Munera 3/2017 – Andrea Oppo >> L’apocalisse interiore della storia. A cento anni dalla Rivoluzione russa (1917-2017)

Vi sono una serie di piani discontinui che caratterizzano da sempre il mondo russo, tanto da far sembrare l’intera storia di quei popoli come una parabola fatta di elementi che non si agganciano, di occasioni mancate, di domande e risposte che non si incontrano. La Rivoluzione del 1917 è quasi un emblema di questa discontinuità: un evento epico, immenso, drammatico, che segna un passaggio che “doveva accadere”, ma allo stesso tempo – per molti versi – “non voluto”. A un secolo di distanza, sulla mappa della storia intellettuale russa, quella data, 1917, appare tanto simile a un solco profondo, quasi un capolinea che interrompe bruscamente qualcosa, o, se vogliamo, che tutto fa confluire in esso.

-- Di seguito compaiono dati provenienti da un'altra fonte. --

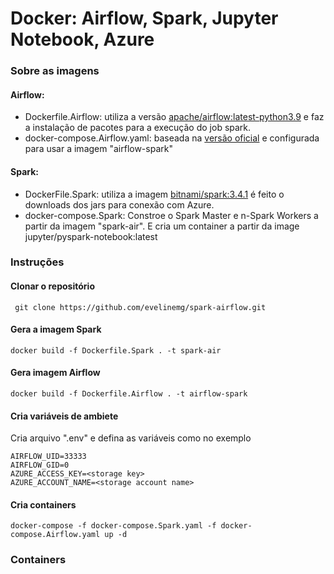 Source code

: # Docker: Airflow, Spark, Jupyter Notebook, Azure


### Sobre as imagens
#### Airflow:
- Dockerfile.Airflow: utiliza a versão [apache/airflow:latest-python3.9](https://hub.docker.com/layers/apache/airflow/latest-python3.9/images/sha256-f5dd54399c66eb93e481730efffa66eb002114c10a251de0edeac9bc322cf8ea?context=explore) e faz a instalação de pacotes para a execução do job spark.
- docker-compose.Airflow.yaml: baseada na [versão oficial](https://airflow.apache.org/docs/apache-airflow/2.0.1/docker-compose.yaml) e configurada para usar a imagem "airflow-spark"


#### Spark:
- DockerFile.Spark: utiliza a imagem [bitnami/spark:3.4.1](https://hub.docker.com/layers/bitnami/spark/3.4.1/images/sha256-b1044b4d44db305452948f67747ebf92587c64cd54ffa2a41dc24dc1ee6002e3?context=explore) é feito o downloads dos jars para conexão com Azure.
- docker-compose.Spark: Constroe o Spark Master e n-Spark Workers a partir da imagem "spark-air". E cria um container a partir da image jupyter/pyspark-notebook:latest


### Instruções

#### Clonar o repositório

```
 git clone https://github.com/evelinemg/spark-airflow.git
 ```
#### Gera a imagem Spark

```
docker build -f Dockerfile.Spark . -t spark-air
```

#### Gera imagem Airflow
```
docker build -f Dockerfile.Airflow . -t airflow-spark
```

#### Cria variáveis de ambiete
Cria arquivo ".env" e defina as variáveis como no exemplo
```
AIRFLOW_UID=33333
AIRFLOW_GID=0
AZURE_ACCESS_KEY=<storage key>
AZURE_ACCOUNT_NAME=<storage account name>
```
#### Cria containers
```
docker-compose -f docker-compose.Spark.yaml -f docker-compose.Airflow.yaml up -d
```
### Containers
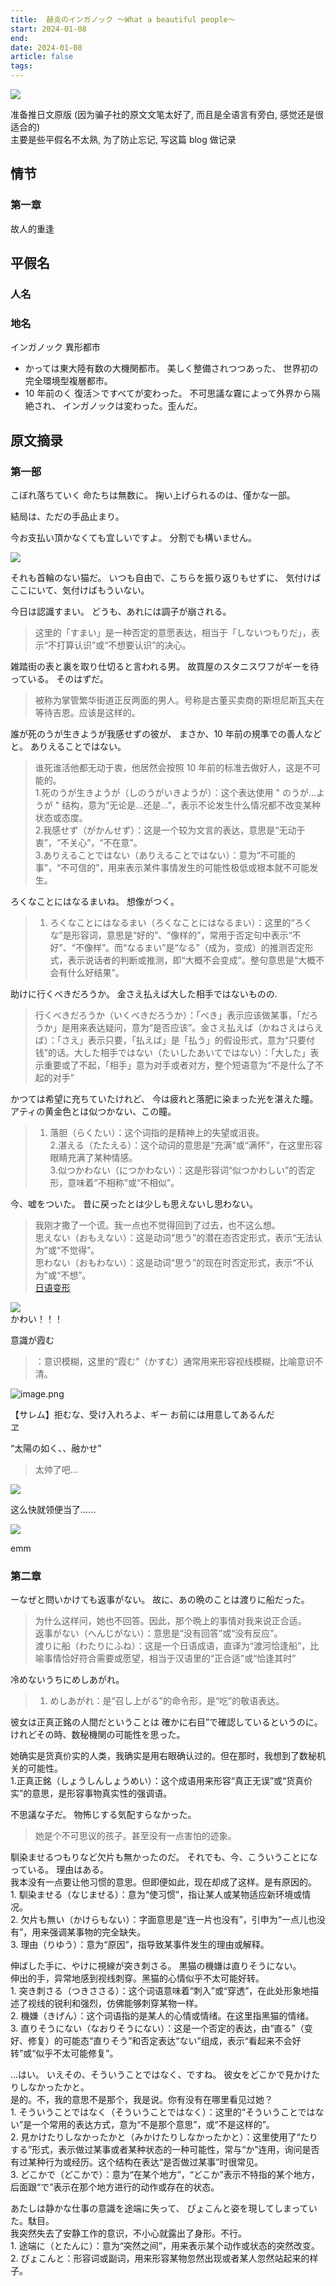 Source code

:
 ```yaml
---
title:  赫炎のインガノック ～What a beautiful people～
start: 2024-01-08
end: 
date: 2024-01-08
article: false
tags: 
---
```


![](http://oss.naglfar28.com/naglfar28/202401081424513.png)

准备推日文原版 (因为骗子社的原文文笔太好了, 而且是全语言有旁白, 感觉还是很适合的)  
主要是些平假名不太熟, 为了防止忘记, 写这篇 blog 做记录

## 情节
### 第一章
故人的重逢

## 平假名
### 人名
### 地名
インガノック 異形都市
- かっては東大陸有数の大機関都市。 美しく整備されつつあった、 世界初の完全環境型複層都市。
- 10 年前のく 復活＞ですべてが変わった。 不可思議な霧によって外界から隔絶され、 インガノックは変わった。歪んだ。

## 原文摘录
### 第一部
こぼれ落ちていく 命たちは無数に。 掬い上げられるのは、僅かな一部。

結局は、ただの手品止まり。

今お支払い頂かなくても宜しいですよ。 分割でも構いません。

![](http://oss.naglfar28.com/naglfar28/202401081400386.png)

それも首輪のない猫だ。 いつも自由で、こちらを振り返りもせずに、 気付けばここにいて、気付けばもういない。

今日は認識すまい。 どうも、あれには調子が崩される。
> 这里的「すまい」是一种否定的意愿表达，相当于「しないつもりだ」，表示“不打算认识”或“不想要认识”的决心。

雑踏街の表と裏を取り仕切ると言われる男。 故買屋のスタニスワフがギーを待っている。 そのはずだ。
> 被称为掌管繁华街道正反两面的男人。号称是古董买卖商的斯坦尼斯瓦夫在等待吉恩。应该是这样的。

誰が死のうが生きようが我感せずの彼が、 まさか、10 年前の規準での善人などと。 ありえることではない。
> 谁死谁活他都无动于衷，他居然会按照 10 年前的标准去做好人，这是不可能的。  
1.死のうが生きようが（しのうがいきようが）：这个表达使用 " のうが...ようが " 结构，意为“无论是...还是...”，表示不论发生什么情况都不改变某种状态或态度。  
2.我感せず（がかんせず）：这是一个较为文言的表达，意思是“无动于衷”，“不关心”，“不在意”。  
3.ありえることではない（ありえることではない）：意为“不可能的事”，“不可信的”，用来表示某件事情发生的可能性极低或根本就不可能发生。

ろくなことにはなるまいね。 想像がつく。
> 1. ろくなことにはなるまい（ろくなことにはなるまい）：这里的“ろくな”是形容词，意思是“好的”、“像样的”，常用于否定句中表示“不好”、“不像样”。而“なるまい”是“なる”（成为，变成）的推测否定形式，表示说话者的判断或推测，即“大概不会变成”。整句意思是“大概不会有什么好结果”。

助けに行くべきだろうか。 金さえ払えば大した相手ではないものの.
> 行くべきだろうか（いくべきだろうか）：「べき」表示应该做某事，「だろうか」是用来表达疑问，意为“是否应该”。金さえ払えば（かねさえはらえば）：「さえ」表示只要，「払えば」是「払う」的假设形式，意为“只要付钱”的话。大した相手ではない（たいしたあいてではない）：「大した」表示重要或了不起，「相手」意为对手或者对方，整个短语意为“不是什么了不起的对手”

かつては希望に充ちていたけれど、 今は疲れと落肥に染まった光を湛えた瞳。 アティの黄金色とは似つかない、この瞳。
> 1. 落胆（らくたい）：这个词指的是精神上的失望或沮丧。  
2.湛える（たたえる）：这个动词的意思是“充满”或“满怀”，在这里形容眼睛充满了某种情感。  
3.似つかわない（につかわない）：这是形容词“似つかわしい”的否定形，意味着“不相称”或“不相似”。

今、嘘をついた。 昔に戻ったとは少しも思えないし思わない。
> 我刚才撒了一个谎。我一点也不觉得回到了过去，也不这么想。  
思えない（おもえない）：这是动词“思う”的潜在态否定形式，表示“无法认为”或“不觉得”。  
思わない（おもわない）：这是动词“思う”的现在时否定形式，表示“不认为”或“不想”。  
[日语变形](../../07%20Language/02%20日语/01%20日语语法/日语变形)

![](http://oss.naglfar28.com/naglfar28/202401090033131.png)  
かわい！！！

意識が霞む
> ：意识模糊，这里的“霞む”（かすむ）通常用来形容视线模糊，比喻意识不清。

![image.png](http://oss.naglfar28.com/naglfar28/202401091603839.png)

【サレム】拒むな、受け入れろよ、ギー お前には用意してあるんだ  
ヱ

“太陽の如く、、融かせ”
> 太帅了吧...

![](http://oss.naglfar28.com/naglfar28/202401091611962.png)

这么快就领便当了......

![](http://oss.naglfar28.com/naglfar28/202401091615161.png)  

emm

### 第二章
ーなぜと問いかけても返事がない。 故に、あの晩のことは渡りに船だった。
> 为什么这样问，她也不回答。因此，那个晩上的事情对我来说正合适。  
返事がない（へんじがない）：意思是“没有回答”或“没有反应”。  
渡りに船（わたりにふね）：这是一个日语成语，直译为“渡河恰逢船”，比喻事情恰好符合需要或愿望，相当于汉语里的“正合适”或“恰逢其时”

冷めないうちにめしあがれ。
> 1. めしあがれ：是“召し上がる”的命令形，是“吃”的敬语表达。

彼女は正真正銘の人間だということは 確かに右目”で確認しているというのに。 けれどその時、数秘機関の可能性を思った。
>   
她确实是货真价实的人类，我确实是用右眼确认过的。但在那时，我想到了数秘机关的可能性。  
1.正真正銘（しょうしんしょうめい）：这个成语用来形容“真正无误”或“货真价实”的意思，是形容事物真实性的强调语。

不思議な子だ。 物怖じする気配すらなかった。
> 她是个不可思议的孩子。甚至没有一点害怕的迹象。

馴染ませるつもりなど欠片も無かったのだ。 それでも、今、こういうことになっている。 理由はある。  
	我本没有一点要让他习惯的意思。但即便如此，现在却成了这样。是有原因的。  
	1. 馴染ませる（なじませる）：意为“使习惯”，指让某人或某物适应新环境或情况。  
	2. 欠片も無い（かけらもない）：字面意思是“连一片也没有”，引申为“一点儿也没有”，用来强调某事物的完全缺失。  
	3. 理由（りゆう）：意为“原因”，指导致某事件发生的理由或解释。

伸ばした手に、やけに視線が突き刺さる。 黒猫の機嫌は直りそうにない。  
	伸出的手，异常地感到视线刺穿。黑猫的心情似乎不太可能好转。  
	1. 突き刺さる（つきささる）：这个词语意味着“刺入”或“穿透”，在此处形象地描述了视线的锐利和强烈，仿佛能够刺穿某物一样。  
	2. 機嫌（きげん）：这个词语指的是某人的心情或情绪。在这里指黑猫的情绪。  
	3. 直りそうにない（なおりそうにない）：这是一个否定的表达，由“直る”（变好、修复）的可能态“直りそう”和否定表达“ない”组成，表示“看起来不会好转”或“似乎不太可能修复”。

 …はい。 いえその、そういうことではなく、ですね。 彼女をどこかで見かけたりしなかったかと。  
	 是的。不，我的意思不是那个，我是说。你有没有在哪里看见过她？  
	1. そういうことではなく（そういうことではなく）：这里的“そういうことではない”是一个常用的表达方式，意为“不是那个意思”，或“不是这样的”。  
	2. 見かけたりしなかったかと（みかけたりしなかったかと）：这里使用了“たりする”形式，表示做过某事或者某种状态的一种可能性，常与“か”连用，询问是否有过某种行为或经历。这个结构在表达“是否做过某事”时很常见。  
	3. どこかで（どこかで）：意为“在某个地方”，“どこか”表示不特指的某个地方，后面跟“で”表示在那个地方进行的动作或存在的状态。

 あたしは静かな仕事の意識を途端に失って、 ぴょこんと姿を現してしまっていた。駄目。  
	 我突然失去了安静工作的意识，不小心就露出了身形。不行。  
	1. 途端に（とたんに）：意为“突然之间”，用来表示某个动作或状态的突然改变。  
	2. ぴょこんと：形容词或副词，用来形容某物忽然出现或者某人忽然站起来的样子。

Se di storia intellettuale si parla, quel solco avrebbe in realtà tante narrazioni e punti di vista quanti sono i singoli protagonisti che vi hanno “inciampato”: poiché, davvero, ogni intellettuale che si è trovato lì ha vissuto quel passaggio a modo proprio, ha reagito come forse non avrebbe previsto e ne ha infine tratto una lezione diversa. Alcuni sono rimasti in Russia e hanno aderito al nuovo corso per libera scelta, pur non condividendo per intero quanto accadeva; altri, potendo farlo, sono emigrati; altri sono venuti a patti; e altri ancora ci hanno creduto completamente, in qualche caso abbandonando i propri personali “patti” fatti in precedenza. Quello “sbarramento”, in quel dato istante, aveva il sapore vero della discontinuità e della storia che interviene: del qui e del là, del prima e del dopo, dell’inganno e della verità.